Let us examine two basic market shifts that are putting pressure on the profession and one that signals the direction optometry will next evolve and develop. Number one is the growth and adoption by consumers of online optical-goods retail sales. Number two the effect created by vision care plans. The third item I believe gives us an idea of where optometry is heading and that is the increased trend of Optometrist to adopt the so called “medical model“.
Let us take a look at online retailing. In the month of May, Coastal Contacts, the world’s largest online retailer of eyeglasses and contact lenses announced their quarterly earnings. During their conference call to investors, they announced that for the second fiscal quarter ending April, their worldwide had increase of 117% over Q2 2010, and a sequential increase of 62% over Q1 2011. Just in North American, sales of individual frames grew to approximately 162,000 units in the second quarter of 2011. This dwarfs the 48,000 units in the same period in 2010,and represents an increase of 238% from year to year. Of the 162,000 units shipped, approximately 28,000 were to returning eyeglasses customers and 134,000 were to new eyeglasses customers.
This represents a big step (400% increase in new costumers) in the adoption of online retailing of eyewear. In the contact lens arena, 1800 grew sales year over year in the United States from 181 million to 204 million dollars. Growth numbers in bricks and mortar retailers like Luxoticca or private optical’s simply do not compare.
Like it or not, online retailing of eyeglasses will continue to increase at a rate that we have not seen, all chipping away at bottom line revenue for offices that rely on the retailing of eyewear.
My second market steering force is the competitive Vision Care Plan arena and the effect it has taken on their subscribers and providers. The inherent limitations by the vision benefits business model and competitive environment are percolating to the consumers and affecting the whole industry. First the limits on the number of visits per year and secondly the limitations in the replacement of optical hardware, vision care plans are in excess limiting the frequency by which the average OD can have an opportunity at either receiving “vision exam” fees or selling a pair of glasses or contacts.
Furthermore, to remain competitive in the Vision Benefits arena, over the last years most Vision Care plans have had to lower their premiums and reimbursements while limiting or decreasing the reimbursements on materials both in frequency and retail value.

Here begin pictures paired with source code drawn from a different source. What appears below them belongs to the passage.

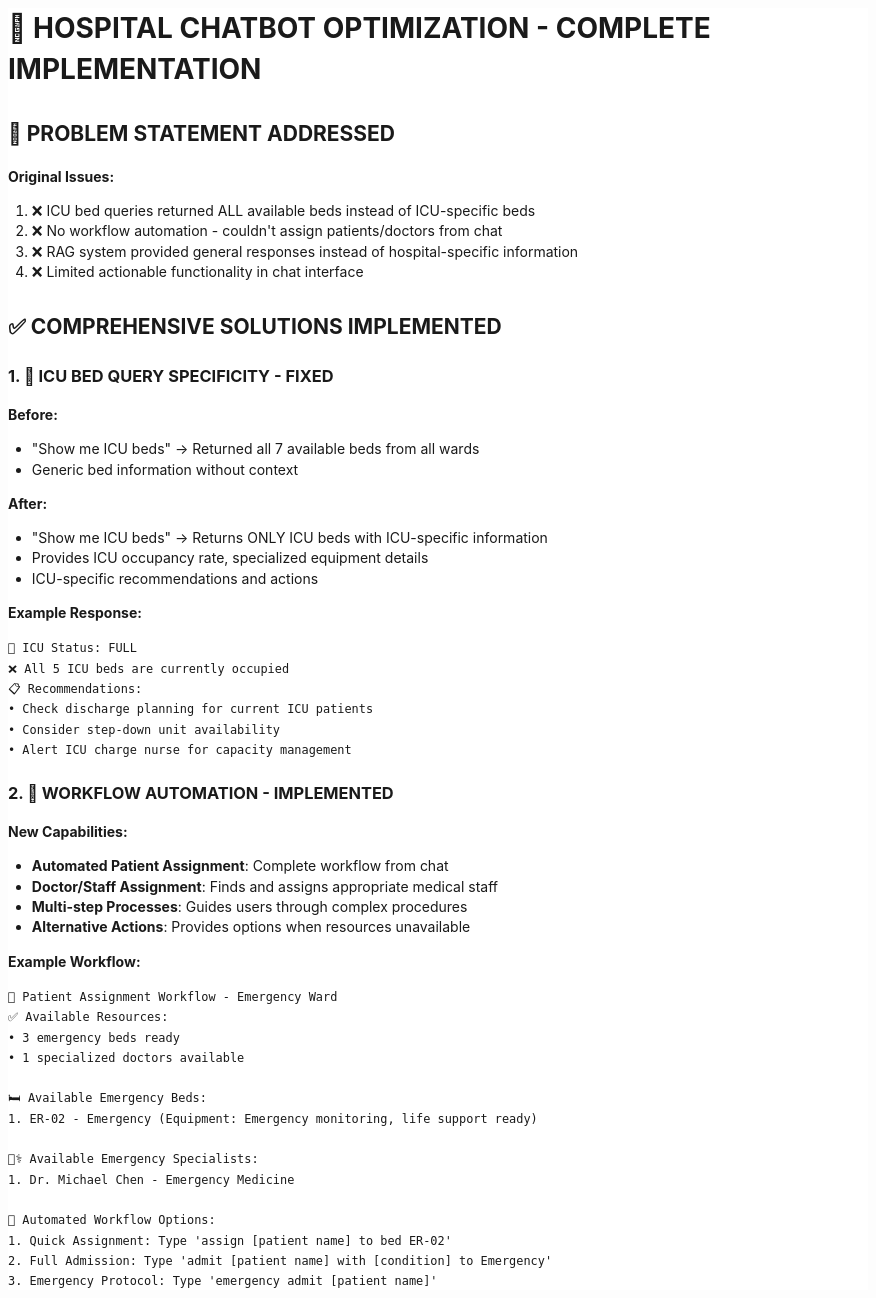 # 🤖 **HOSPITAL CHATBOT OPTIMIZATION - COMPLETE IMPLEMENTATION**

## 🎯 **PROBLEM STATEMENT ADDRESSED**

**Original Issues:**
1. ❌ ICU bed queries returned ALL available beds instead of ICU-specific beds
2. ❌ No workflow automation - couldn't assign patients/doctors from chat
3. ❌ RAG system provided general responses instead of hospital-specific information
4. ❌ Limited actionable functionality in chat interface

## ✅ **COMPREHENSIVE SOLUTIONS IMPLEMENTED**

### **1. 🏥 ICU BED QUERY SPECIFICITY - FIXED**

**Before:**
- "Show me ICU beds" → Returned all 7 available beds from all wards
- Generic bed information without context

**After:**
- "Show me ICU beds" → Returns ONLY ICU beds with ICU-specific information
- Provides ICU occupancy rate, specialized equipment details
- ICU-specific recommendations and actions

**Example Response:**
```
🚨 ICU Status: FULL
❌ All 5 ICU beds are currently occupied
📋 Recommendations:
• Check discharge planning for current ICU patients
• Consider step-down unit availability
• Alert ICU charge nurse for capacity management
```

### **2. 🔄 WORKFLOW AUTOMATION - IMPLEMENTED**

**New Capabilities:**
- **Automated Patient Assignment**: Complete workflow from chat
- **Doctor/Staff Assignment**: Finds and assigns appropriate medical staff
- **Multi-step Processes**: Guides users through complex procedures
- **Alternative Actions**: Provides options when resources unavailable

**Example Workflow:**
```
🏥 Patient Assignment Workflow - Emergency Ward
✅ Available Resources:
• 3 emergency beds ready
• 1 specialized doctors available

🛏️ Available Emergency Beds:
1. ER-02 - Emergency (Equipment: Emergency monitoring, life support ready)

👨‍⚕️ Available Emergency Specialists:
1. Dr. Michael Chen - Emergency Medicine

🔧 Automated Workflow Options:
1. Quick Assignment: Type 'assign [patient name] to bed ER-02'
2. Full Admission: Type 'admit [patient name] with [condition] to Emergency'
3. Emergency Protocol: Type 'emergency admit [patient name]'
```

Vision Care Plans subscribers have knowledge of the limited visits that the plans will cover.
The result is that patients now feel that they can only see the OD once every two years because that is when the vision plan allows for an “eye exam”, eyeglasses or contacts. This has sent the message to consumers that the “yearly eye check up” is now an every other year event. A side casualty of this has been the steering of medical complaint visits such as red eyes and allergies to non OD providers because of the wrong perception that if the patient comes to the optometrist for treatment, the patient has exhausted all vision benefit. This is driving away potential revenue out of OD’s offices and into MD’s offices.
Vision care plans have also placed a bigger burden in OD’s with passing much of the cost to providers via lower reimbursements on materials and placing higher discounted rates at the independent OD expense in optical profits.
The bottom line being that Vision Plans patients are being seen less often by OD’s, their red eyes are taken care of by the family Doctors, and all this while providing lower overall reimbursements for materials and fees.
The third point I believe signals the shift in which optometry as a profession is expanding. Since the Medicare Parity Amendment of 1987, optometrists have been able to deliver care in a manner that reflects their scope of practice. With more recent participation in medical panels, some optometrists have actively moved away or have complimented the primary optical goods based model to a more primary medical eye care provider model.
This has been labeled the “medical model” of eye care delivery and makes use of the optometrist as a health professional. This model provides a premium on services and few restrictions on the services that can be provided while increasing the sources of revenue that can range from dry eye to glaucoma.
The fact are that Optometrist have increased their prescription writing for pharmacological agents, and this signals a shift in mentality. The prescription drug writing statistics from optometry show a double digits increase year to year. This makes light to the fact that optometrist are providing more medical care than before and I could speculate perhaps to supplement the lost income from office visits and lost retail sale opportunities.
I believe that the adoption by optometrist of the much talked about “comprehensive medical-based model” is just a response of market forces pressuring optometry and optometrist. As we have seen in optometry’s past, if we are to succeed in the future, optometry as a profession and optometrists as individuals have been very keen at evolving the profession, embracing challenges, and adopt changes.